The 1,300-lawyer West Coast firm has recruited Angus Miln, Ali Ramadan and Helen Pantelides, all of whom will join the ECVC practice. The hires come just a few months after Cooley’s former London managing partner, Justin Stock, left at the head of a three-partner transactions team to join Akin.
Miln has joined Cooley after almost eight years at Taylor Wessing, where he led the ECVC practice and advised clients including Vinted, Gousto and Farfetch on fundraising rounds. Earlier he worked at Bird & Bird, where he made partner in 2008, and also practised at Latham & Watkins and Simmons & Simmons.
Meantime Ramadan has spent the past five years as a partner at Goodwin Procter, before which he had a brief stint at Orrick and overlapped with Miln at Bird & Bird, where he made partner in 2016.
Pantelides also previously worked with Miln at Taylor Wessing, before leaving to join White & Case in 2019. She made partner at the firm at the start of last year.
The trio represent companies throughout their life cycles, including formation, ongoing counselling, financings and scaling towards M&A and liquidity transactions, Cooley said in a statement.
Claire Keast-Butler, co-partner in charge at Cooley in London, said the trio’s experience and market connectivity were “a perfect fit” for the firm.
“We’re excited about the huge opportunity our expanded ECVC practice in London will bring to the wider firm and our clients as we continue to execute on our growth strategy,” she added.
Keast-Butler, who heads Cooley’s UK capital markets practice, was made London co-head last month alongside UK disputes head James Maton following Stock’s exit. Maton and Stock were both founding partners of Cooley’s London office in 2015, when the firm recruited partners from rivals including Morrison & Foerster and legacy Edwards Wildman Palmer to launch a 55-lawyer UK practice.
Sine then the London practice has grown to 30 partners and around 65 associates and counsel according to Cooley’s website. Keast-Butler joined in 2019 from Latham & Watkins.
“The addition of these new partners confirms Cooley as the go-to destination in London for high-growth, innovative businesses and their investors, as the firm has been for decades in the US,” said Cooley CEO Rachel Proffitt. “London continues to see a significant increase in the deployment of capital from US and other international investors, and its increasingly well-established ecosystem is producing some of the world’s most exciting, disruptive businesses. We look forward to accelerating our growth in the London market.”

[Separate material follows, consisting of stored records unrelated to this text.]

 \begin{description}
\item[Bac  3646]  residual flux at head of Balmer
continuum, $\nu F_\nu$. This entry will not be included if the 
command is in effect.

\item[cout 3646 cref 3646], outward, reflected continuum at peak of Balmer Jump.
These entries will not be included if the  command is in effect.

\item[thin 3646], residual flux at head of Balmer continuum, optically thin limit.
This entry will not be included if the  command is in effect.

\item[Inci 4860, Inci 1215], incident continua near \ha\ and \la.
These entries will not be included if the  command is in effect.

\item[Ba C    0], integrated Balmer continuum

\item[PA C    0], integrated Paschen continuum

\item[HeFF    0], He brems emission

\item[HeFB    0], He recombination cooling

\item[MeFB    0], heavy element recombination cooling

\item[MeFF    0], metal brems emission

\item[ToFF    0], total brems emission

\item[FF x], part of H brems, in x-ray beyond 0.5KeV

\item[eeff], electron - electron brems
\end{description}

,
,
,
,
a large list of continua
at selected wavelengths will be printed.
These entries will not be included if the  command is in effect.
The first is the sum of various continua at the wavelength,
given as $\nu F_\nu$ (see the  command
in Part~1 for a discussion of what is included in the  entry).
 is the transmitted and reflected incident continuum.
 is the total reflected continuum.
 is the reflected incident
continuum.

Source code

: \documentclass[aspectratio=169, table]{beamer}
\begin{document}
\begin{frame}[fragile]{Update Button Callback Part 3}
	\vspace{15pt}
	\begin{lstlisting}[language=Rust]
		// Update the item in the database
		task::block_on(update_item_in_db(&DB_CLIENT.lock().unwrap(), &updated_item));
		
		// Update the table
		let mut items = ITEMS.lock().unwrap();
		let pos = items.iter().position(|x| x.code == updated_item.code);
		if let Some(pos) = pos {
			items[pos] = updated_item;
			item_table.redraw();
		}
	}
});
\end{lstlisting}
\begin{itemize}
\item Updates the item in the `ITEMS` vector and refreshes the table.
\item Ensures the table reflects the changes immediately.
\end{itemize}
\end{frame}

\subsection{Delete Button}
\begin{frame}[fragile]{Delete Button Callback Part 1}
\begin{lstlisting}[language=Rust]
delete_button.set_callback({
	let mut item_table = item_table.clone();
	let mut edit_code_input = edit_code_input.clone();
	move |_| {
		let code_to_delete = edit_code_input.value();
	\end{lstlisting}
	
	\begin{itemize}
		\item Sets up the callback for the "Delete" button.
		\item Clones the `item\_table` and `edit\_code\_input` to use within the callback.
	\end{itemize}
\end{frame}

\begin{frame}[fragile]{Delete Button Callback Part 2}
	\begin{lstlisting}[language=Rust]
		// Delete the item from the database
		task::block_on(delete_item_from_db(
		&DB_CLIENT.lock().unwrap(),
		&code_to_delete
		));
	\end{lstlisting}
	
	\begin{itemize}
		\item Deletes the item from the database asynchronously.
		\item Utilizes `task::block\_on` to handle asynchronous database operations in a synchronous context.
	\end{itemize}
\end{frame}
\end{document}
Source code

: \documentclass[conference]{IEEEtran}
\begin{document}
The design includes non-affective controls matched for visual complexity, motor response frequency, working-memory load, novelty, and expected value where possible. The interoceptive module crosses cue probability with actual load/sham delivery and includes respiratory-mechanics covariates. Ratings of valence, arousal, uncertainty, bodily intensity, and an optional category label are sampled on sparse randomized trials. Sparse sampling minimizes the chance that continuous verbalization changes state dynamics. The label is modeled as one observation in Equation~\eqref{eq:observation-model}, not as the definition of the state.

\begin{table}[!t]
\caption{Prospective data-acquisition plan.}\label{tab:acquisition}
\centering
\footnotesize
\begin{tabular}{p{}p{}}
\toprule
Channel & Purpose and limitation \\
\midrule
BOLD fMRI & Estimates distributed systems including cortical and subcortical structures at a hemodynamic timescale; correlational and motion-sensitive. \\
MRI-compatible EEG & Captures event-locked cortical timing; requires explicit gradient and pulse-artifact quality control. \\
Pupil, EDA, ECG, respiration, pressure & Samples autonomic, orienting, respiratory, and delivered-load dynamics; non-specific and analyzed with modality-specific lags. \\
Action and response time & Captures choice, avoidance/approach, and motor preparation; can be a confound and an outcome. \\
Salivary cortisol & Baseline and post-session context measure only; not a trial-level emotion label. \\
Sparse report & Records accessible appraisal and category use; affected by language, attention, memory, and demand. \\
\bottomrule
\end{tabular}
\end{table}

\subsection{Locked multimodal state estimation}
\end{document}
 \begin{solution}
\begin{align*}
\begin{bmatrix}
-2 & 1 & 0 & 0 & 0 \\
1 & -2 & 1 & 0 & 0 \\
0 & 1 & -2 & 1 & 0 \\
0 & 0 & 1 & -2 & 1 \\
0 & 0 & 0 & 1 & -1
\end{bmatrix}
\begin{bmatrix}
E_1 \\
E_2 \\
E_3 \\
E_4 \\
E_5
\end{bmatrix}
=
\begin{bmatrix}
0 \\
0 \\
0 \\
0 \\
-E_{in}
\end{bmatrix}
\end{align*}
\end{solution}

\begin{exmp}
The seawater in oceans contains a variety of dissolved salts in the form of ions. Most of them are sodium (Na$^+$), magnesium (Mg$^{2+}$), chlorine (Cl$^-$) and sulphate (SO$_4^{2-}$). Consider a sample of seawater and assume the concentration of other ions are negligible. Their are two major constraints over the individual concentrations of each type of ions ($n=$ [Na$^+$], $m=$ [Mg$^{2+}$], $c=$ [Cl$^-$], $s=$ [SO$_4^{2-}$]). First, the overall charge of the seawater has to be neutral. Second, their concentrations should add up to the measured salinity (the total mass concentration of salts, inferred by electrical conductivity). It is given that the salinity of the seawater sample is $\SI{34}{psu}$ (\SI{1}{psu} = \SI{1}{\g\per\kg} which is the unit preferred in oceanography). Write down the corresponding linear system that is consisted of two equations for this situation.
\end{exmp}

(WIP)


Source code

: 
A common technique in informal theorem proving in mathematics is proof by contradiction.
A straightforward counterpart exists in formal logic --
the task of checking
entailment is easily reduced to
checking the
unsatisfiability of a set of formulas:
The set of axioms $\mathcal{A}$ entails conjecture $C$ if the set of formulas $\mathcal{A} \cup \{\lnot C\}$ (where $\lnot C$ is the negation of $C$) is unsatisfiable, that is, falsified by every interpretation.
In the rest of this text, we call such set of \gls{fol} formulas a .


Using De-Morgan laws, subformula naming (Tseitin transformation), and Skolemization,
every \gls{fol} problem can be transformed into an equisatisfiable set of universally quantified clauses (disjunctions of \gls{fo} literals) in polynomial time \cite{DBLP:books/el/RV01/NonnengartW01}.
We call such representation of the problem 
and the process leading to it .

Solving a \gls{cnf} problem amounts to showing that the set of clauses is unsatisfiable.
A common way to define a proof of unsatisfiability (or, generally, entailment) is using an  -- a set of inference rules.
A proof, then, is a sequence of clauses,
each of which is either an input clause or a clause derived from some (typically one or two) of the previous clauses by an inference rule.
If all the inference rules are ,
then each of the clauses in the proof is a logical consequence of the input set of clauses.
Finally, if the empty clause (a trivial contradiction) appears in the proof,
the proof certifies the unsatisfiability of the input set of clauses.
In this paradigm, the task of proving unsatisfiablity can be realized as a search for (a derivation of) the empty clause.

Proffitt took over as CEO at the start of this year from veteran leader Joe Conroy, who had served in the role since 2008 and has continued as chairman. Conroy has been closely associated with Cooley’s expansion from its roots as a Silicon Valley firm to a leading tech-focused US firm with a substantial network of international offices; during his tenure the firm more than doubled its headcount and grew its revenue from less than $500m to $2bn.